简体   繁体   中英

cudaMemcpyToSymbol just hangs and never returns. GPU processing at 100%. Code works fine on K40 but not on V100

I have the following code snippet:

__constant__ int baseLineX[4000];
__constant__ int baseLineY[4000];
__constant__ int guideLineX[4000];
__constant__ int guideLineY[4000];
__constant__ int rectangleOffsets[8];

__constant__ float blurKernel[64];

<other code>

for(int i = 0; i < 8; i++)
    hostRectangleOffsets[i] = i;

cudaMemcpyToSymbol(rectangleOffsets, hostRectangleOffsets, 8*sizeof(int));

This code works fine on a Tesla K40 but not on a 16GB Tesla V100. (Even my laptop can run the code with a 4GB Quaddro M2200 GPU).

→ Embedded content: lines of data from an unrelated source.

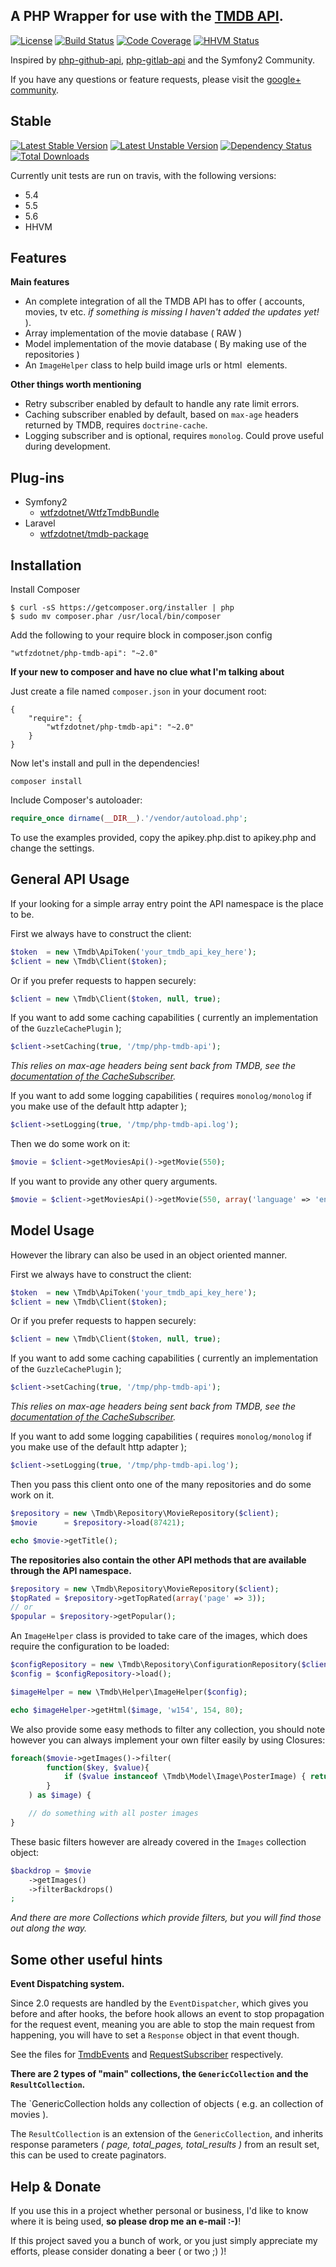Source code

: A PHP Wrapper for use with the [TMDB API](http://docs.themoviedb.apiary.io/).
---------------
[![License](https://poser.pugx.org/wtfzdotnet/php-tmdb-api/license.png)](https://packagist.org/packages/wtfzdotnet/php-tmdb-api)
[![Build Status](https://scrutinizer-ci.com/g/wtfzdotnet/php-tmdb-api/badges/build.png?b=2.0-WIP)](https://scrutinizer-ci.com/g/wtfzdotnet/php-tmdb-api/build-status/2.0-WIP)
[![Code Coverage](https://scrutinizer-ci.com/g/wtfzdotnet/php-tmdb-api/badges/coverage.png?b=2.0-WIP)](https://scrutinizer-ci.com/g/wtfzdotnet/php-tmdb-api/?branch=2.0-WIP)
[![HHVM Status](http://hhvm.h4cc.de/badge/wtfzdotnet/php-tmdb-api.svg)](http://hhvm.h4cc.de/package/wtfzdotnet/php-tmdb-api)

Inspired by [php-github-api](https://github.com/KnpLabs/php-github-api), [php-gitlab-api](https://github.com/m4tthumphrey/php-gitlab-api/) and the Symfony2 Community.

If you have any questions or feature requests, please visit the [google+ community](https://plus.google.com/communities/113544625011244846907).

Stable
----------------

[![Latest Stable Version](https://poser.pugx.org/wtfzdotnet/php-tmdb-api/v/stable.svg)](https://packagist.org/packages/wtfzdotnet/php-tmdb-api)
[![Latest Unstable Version](https://poser.pugx.org/wtfzdotnet/php-tmdb-api/v/unstable.svg)](https://packagist.org/packages/wtfzdotnet/php-tmdb-api)
[![Dependency Status](https://www.versioneye.com/user/projects/530a7514ec137594df000010/badge.png)](https://www.versioneye.com/user/projects/530a7514ec137594df000010)
[![Total Downloads](https://poser.pugx.org/wtfzdotnet/php-tmdb-api/downloads.svg)](https://packagist.org/packages/wtfzdotnet/php-tmdb-api)

Currently unit tests are run on travis, with the following versions:

- 5.4
- 5.5
- 5.6
- HHVM

Features
--------

**Main features**

- An complete integration of all the TMDB API has to offer ( accounts, movies, tv etc. _if something is missing I haven't added the updates yet!_ ).
- Array implementation of the movie database ( RAW )
- Model implementation of the movie database ( By making use of the repositories )
- An `ImageHelper` class to help build image urls or html <img> elements.

**Other things worth mentioning**

- Retry subscriber enabled by default to handle any rate limit errors.
- Caching subscriber enabled by default, based on `max-age` headers returned by TMDB, requires `doctrine-cache`.
- Logging subscriber and is optional, requires `monolog`. Could prove useful during development.

Plug-ins
--------

- Symfony2
  - [wtfzdotnet/WtfzTmdbBundle](https://github.com/wtfzdotnet/WtfzTmdbBundle)
- Laravel
  - [wtfzdotnet/tmdb-package](https://github.com/wtfzdotnet/tmdb-package)

Installation
------------

Install Composer

```
$ curl -sS https://getcomposer.org/installer | php
$ sudo mv composer.phar /usr/local/bin/composer
```

Add the following to your require block in composer.json config

```
"wtfzdotnet/php-tmdb-api": "~2.0"
```

__If your new to composer and have no clue what I'm talking about__

Just create a file named `composer.json` in your document root:

```
{
    "require": {
        "wtfzdotnet/php-tmdb-api": "~2.0"
    }
}
```

Now let's install and pull in the dependencies!

```
composer install
```

Include Composer's autoloader:

```php
require_once dirname(__DIR__).'/vendor/autoload.php';
```

To use the examples provided, copy the apikey.php.dist to apikey.php and change the settings. 

General API Usage
-----------------

If your looking for a simple array entry point the API namespace is the place to be.

First we always have to construct the client:

```php
$token  = new \Tmdb\ApiToken('your_tmdb_api_key_here');
$client = new \Tmdb\Client($token);
```

Or if you prefer requests to happen securely:

```php
$client = new \Tmdb\Client($token, null, true);
```

If you want to add some caching capabilities ( currently an implementation of the `GuzzleCachePlugin` );

```php
$client->setCaching(true, '/tmp/php-tmdb-api');
```

_This relies on max-age headers being sent back from TMDB, see the [documentation of the CacheSubscriber](https://github.com/guzzle/cache-subscriber)._

If you want to add some logging capabilities ( requires `monolog/monolog` if you make use of the default http adapter );

```php
$client->setLogging(true, '/tmp/php-tmdb-api.log');
```

Then we do some work on it:

```php
$movie = $client->getMoviesApi()->getMovie(550);
```

If you want to provide any other query arguments.

```php
$movie = $client->getMoviesApi()->getMovie(550, array('language' => 'en'));
```

Model Usage
-----------

However the library can also be used in an object oriented manner.

First we always have to construct the client:

```php
$token  = new \Tmdb\ApiToken('your_tmdb_api_key_here');
$client = new \Tmdb\Client($token);
```

Or if you prefer requests to happen securely:

```php
$client = new \Tmdb\Client($token, null, true);
```

If you want to add some caching capabilities ( currently an implementation of the `GuzzleCachePlugin` );

```php
$client->setCaching(true, '/tmp/php-tmdb-api');
```

_This relies on max-age headers being sent back from TMDB, see the [documentation of the CacheSubscriber](https://github.com/guzzle/cache-subscriber)._

If you want to add some logging capabilities ( requires `monolog/monolog` if you make use of the default http adapter );

```php
$client->setLogging(true, '/tmp/php-tmdb-api.log');
```

Then you pass this client onto one of the many repositories and do some work on it.

```php
$repository = new \Tmdb\Repository\MovieRepository($client);
$movie      = $repository->load(87421);

echo $movie->getTitle();
```

__The repositories also contain the other API methods that are available through the API namespace.__

```php
$repository = new \Tmdb\Repository\MovieRepository($client);
$topRated = $repository->getTopRated(array('page' => 3));
// or
$popular = $repository->getPopular();
```

An `ImageHelper` class is provided to take care of the images, which does require the configuration to be loaded:

```php
$configRepository = new \Tmdb\Repository\ConfigurationRepository($client);
$config = $configRepository->load();

$imageHelper = new \Tmdb\Helper\ImageHelper($config);

echo $imageHelper->getHtml($image, 'w154', 154, 80);
```

We also provide some easy methods to filter any collection, you should note however you can always implement your own filter easily by using Closures:

```php
foreach($movie->getImages()->filter(
        function($key, $value){
            if ($value instanceof \Tmdb\Model\Image\PosterImage) { return true; }
        }
    ) as $image) {

    // do something with all poster images
}
```

These basic filters however are already covered in the `Images` collection object:

```php
$backdrop = $movie
    ->getImages()
    ->filterBackdrops()
;
```
_And there are more Collections which provide filters, but you will find those out along the way._

Some other useful hints
-----------------------

__Event Dispatching system.__

Since 2.0 requests are handled by the `EventDispatcher`, which gives you before and after hooks, the before hook allows an event to stop propagation for the
request event, meaning you are able to stop the main request from happening, you will have to set a `Response` object in that event though.

See the files for [TmdbEvents](blob/2.0-WIP/lib/Tmdb/Event/TmdbEvents.php) and [RequestSubscriber](blob/2.0-WIP/lib/Tmdb/Event/RequestSubscriber.php#L32) respectively.

__There are 2 types of "main" collections, the `GenericCollection` and the `ResultCollection`.__

The `GenericCollection holds any collection of objects ( e.g. an collection of movies ).

The `ResultCollection` is an extension of the `GenericCollection`, and inherits response parameters _( page, total_pages, total_results )_ from an result set,
this can be used to create paginators.

Help & Donate
--------------

If you use this in a project whether personal or business, I'd like to know where it is being used, __so please drop me an e-mail :-)__!

If this project saved you a bunch of work, or you just simply appreciate my efforts, please consider donating a beer ( or two ;) )!

<a href="https://www.paypal.com/cgi-bin/webscr?cmd=_s-xclick&hosted_button_id=SMLZ362KQ8K8W"><img alt="" border="0" src="https://www.paypalobjects.com/en_US/i/btn/btn_donateCC_LG.gif"></a>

Code just hangs on the V100 and never returns from the cudaMemcpyToSymbol call but looks like it's still being processed on the GPU. Any ideas?

Well, you haven't provided a Minimal, complete, verifiable example : Your code doesn't compile and is missing statements, yet has (apparently) irrelevant statements. So - nobody can actually check.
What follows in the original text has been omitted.